I don’t need a guarantee. The reason why I want to know if there are any other pending events is so that I don’t block waiting for new events when I’m at the head. I can trigger the current batch as completed if there are no pending events. I would get the next events anyway.

I guess this depends on how, and if, events are buffered in the ES client. What alternatives could I have? Timeout?

Greg_Young1 · June 1, 2016, 7:39am

This is what liveProcessing is intended for (the subscription itself
handles buffering/batching internally).

Even if we were to tell you that it was "the last event" the chances
are good by the time you are receiving it that it is *not* the last
event due to buffering.

yorick.laupa · June 1, 2016, 7:41am

Seems all you need here is to read through the whole stream until you’ve reached end of stream. In this regard, using batch read is enough. It has a method the result that says if you’re at head of the stream. Why bother with subscription in this case ?

urbanhusky · June 1, 2016, 8:00am

I need a subscription because I have to stay up-to-date too.
I guess what I need is a limited, blocking buffer that transforms items in parallel but consumes FIFO.
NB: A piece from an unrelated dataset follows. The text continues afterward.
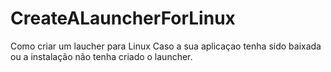 # CreateALauncherForLinux
Como criar um laucher para Linux
Caso a sua aplicaçao tenha sido baixada ou a instalação não tenha criado o launcher.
If new events arrive, they get added to the buffer (the operation blocks if the buffer is full).
All events in the buffer are transformed into their corresponding POCOs in parallel (or maybe just sequential, if there is nothing to be gained from having many parallel deserialisers running - N for each projection but M projections…).
These POCOs are then consumed in the same order as they were added to the buffer.

The primary reason why I want to do this is so that I can deserialise into objects while I’m busy waiting for the projection to finish processing previous events.
So, this is no longer an Event Store question. Thanks

Greg_Young1 · June 1, 2016, 4:43pm

What is your message throughput? I would guess that deserialization is
a tiny amount compared to your io

To make a very simple subscription why not just iterate over
readstreameventsforward/readalleventsforward? If we are talking just a
few clients this will not cause too much load and you can read
frequently. If you fall behind this is what a subscription does
anyways.

urbanhusky · June 1, 2016, 6:50pm

My biggest issue is catching up from scratch, when I have to rebuild parts of the read model. Every 10-100ms of additional delay between processing of events quickly sums up to long delays and slow throughput.
We’re going to source existing data for events so we can expect to start out with millions of events already.

I’m most likely going to use the TPL Dataflow with a Transformblock (high maximum degree of parallelism, >1 queue size) for the deserialisation, consumed by the actual projection.
This lets me deserialise events while I’m waiting for I/O.

I can use this for both read forward and subscriptions. I’ll have to add batching I/O later (i.e. commit unit of work every X events or if queue is empty).

Greg_Young1 · June 1, 2016, 6:54pm

ReadForward is async. It really shouldn't be that hard to setup
readforwardasync->buffer->deserialize->io async.